The movie opens on the main character (kind of) Melanie, one of the last humans left on Earth, being taken by the aliens. A glowing fuzzball named Wanderer (the very original name given to this alien because she has wandered to many planets and inhabited the bodies of many beings. Wherever did Stephanie Meyer come up with that name???!??!?) is implanted inside of her, and asked to sort through Melanie’s memories to lead the others to the resistance so they can finish taking over the humans. It’s quite sweet, actually. It’s just like the Holocaust, but instead of killing out all the Jews, they’re killing out ALL OF HUMANITY.

But there’s a problem. Melanie’s a fighter. She resists. Through painstaking voice-overs, she screams at Wanderer and tells her to go to hell. Wanderer communicates back, by talking out loud. In fact, there is a good thirty minutes of the movie where Saoirse Ronan is the only person on screen, having a dialogue with herself between Wanderer (out loud) and Melanie (via voice-over). It is, to say the least, pretty painful to watch. When the two main characters share one body, the story is simply not meant to be made into a movie.

What I found rather odd about the movie, as well, is that I feel I was lead to believe in the trailers that the story was about Melanie. I thought we would learn about her, get thrown into her life and get connected to her, and be really upset when she was taken. But the story really isn’t about Melanie at all. It’s about Wanderer. Wanderer, the white glowing space fuzz. And it is hard to feel a connection to anything that happens, because we don’t care about furry glowing parasites. For a movie that is supposed to be all about saving humanity, there is very little humanity to be found.

Sure, Wanderer does gain some human emotions from Melanie, and starts to agree that human lives are not something to just squash. Wanderer allows Melanie to take her to the colony of humans living in secret, which is run by Melanie’s uncle Jeb and includes Melanie’s brother Jaime, and the love of Melanie’s life, Jared. I may have forgotten to mention this, but the only way you can tell the difference between humans and fuzzy glowworms is in the eyes. The aliens have a glowy blue ring for their iris. It’s weird. So her family knows this is not Melanie they’re dealing with and at first they lock Wanderer up. But yada yada, through not a lot of action, and a lot of Saoirse Ronan talking to herself, eventually they decide to trust her. They even humanize her, calling her Wanda as a nickname.

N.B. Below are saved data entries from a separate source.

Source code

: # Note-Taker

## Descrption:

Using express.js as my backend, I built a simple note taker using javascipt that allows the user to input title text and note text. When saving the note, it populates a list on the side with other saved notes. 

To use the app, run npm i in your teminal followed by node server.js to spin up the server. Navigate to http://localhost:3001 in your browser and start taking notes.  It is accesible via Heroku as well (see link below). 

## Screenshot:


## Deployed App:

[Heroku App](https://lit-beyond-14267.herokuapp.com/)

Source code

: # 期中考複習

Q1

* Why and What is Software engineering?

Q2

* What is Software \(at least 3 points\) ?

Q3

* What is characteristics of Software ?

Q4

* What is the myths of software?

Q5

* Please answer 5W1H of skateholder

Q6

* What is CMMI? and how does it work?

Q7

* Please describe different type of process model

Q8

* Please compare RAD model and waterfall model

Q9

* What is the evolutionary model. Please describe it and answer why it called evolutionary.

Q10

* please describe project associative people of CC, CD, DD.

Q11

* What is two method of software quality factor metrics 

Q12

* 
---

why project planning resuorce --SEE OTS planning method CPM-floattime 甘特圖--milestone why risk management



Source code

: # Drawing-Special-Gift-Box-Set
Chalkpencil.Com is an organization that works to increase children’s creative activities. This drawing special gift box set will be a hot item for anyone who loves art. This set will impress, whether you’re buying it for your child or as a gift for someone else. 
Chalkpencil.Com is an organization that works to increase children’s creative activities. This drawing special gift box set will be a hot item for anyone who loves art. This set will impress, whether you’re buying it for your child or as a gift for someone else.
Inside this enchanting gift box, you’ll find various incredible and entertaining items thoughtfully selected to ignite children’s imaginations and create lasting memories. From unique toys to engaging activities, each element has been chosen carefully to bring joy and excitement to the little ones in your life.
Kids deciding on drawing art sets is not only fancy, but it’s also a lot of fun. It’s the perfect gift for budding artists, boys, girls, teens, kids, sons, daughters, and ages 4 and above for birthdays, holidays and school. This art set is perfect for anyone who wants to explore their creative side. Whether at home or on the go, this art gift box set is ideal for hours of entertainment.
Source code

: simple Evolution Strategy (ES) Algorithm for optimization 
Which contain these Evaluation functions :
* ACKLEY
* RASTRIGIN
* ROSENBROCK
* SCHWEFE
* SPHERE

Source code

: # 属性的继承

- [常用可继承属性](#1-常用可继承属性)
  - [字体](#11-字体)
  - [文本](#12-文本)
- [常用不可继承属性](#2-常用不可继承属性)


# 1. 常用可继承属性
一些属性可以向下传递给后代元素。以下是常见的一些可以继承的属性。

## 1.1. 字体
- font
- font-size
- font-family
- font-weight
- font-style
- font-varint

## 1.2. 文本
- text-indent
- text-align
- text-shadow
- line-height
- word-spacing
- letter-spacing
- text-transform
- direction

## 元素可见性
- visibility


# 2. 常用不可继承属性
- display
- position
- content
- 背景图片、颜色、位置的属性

And if that’s not enough … one guy even falls in love with her. Ian, the friggin’ beautiful schmuck, falls in love with the palm-sized parasitic alien who radiates white light and is basically just a dust bunny. What? WHAT. Literally Wanda even says to him that if he knew her true form he would be disgusted and squash her in his hand. To which Ian very cheesily responds, “You don’t know that, ” and then kisses her passionately. I’m telling you … this movie is warped.

The audience cared so little about what was going on that at one point Melanie/Wanda’s car completely flips over in a horrific accident, and everyone in the theater, myself included, burst out laughing. This movie was boring, uninteresting, said nothing, was basically void of emotion, and was at times just plain weird. But the bad kind of weird that makes you cringe, not the good kind of weird that makes you think. I don’t recommend seeing it, unless you bring someone along with you to make fun of it. That’s what I did with all the Twilight movies, anyway.

So yeah, basically a hot, steaming pile of garbage. Kudos, Stephanie Meyer. Kudos.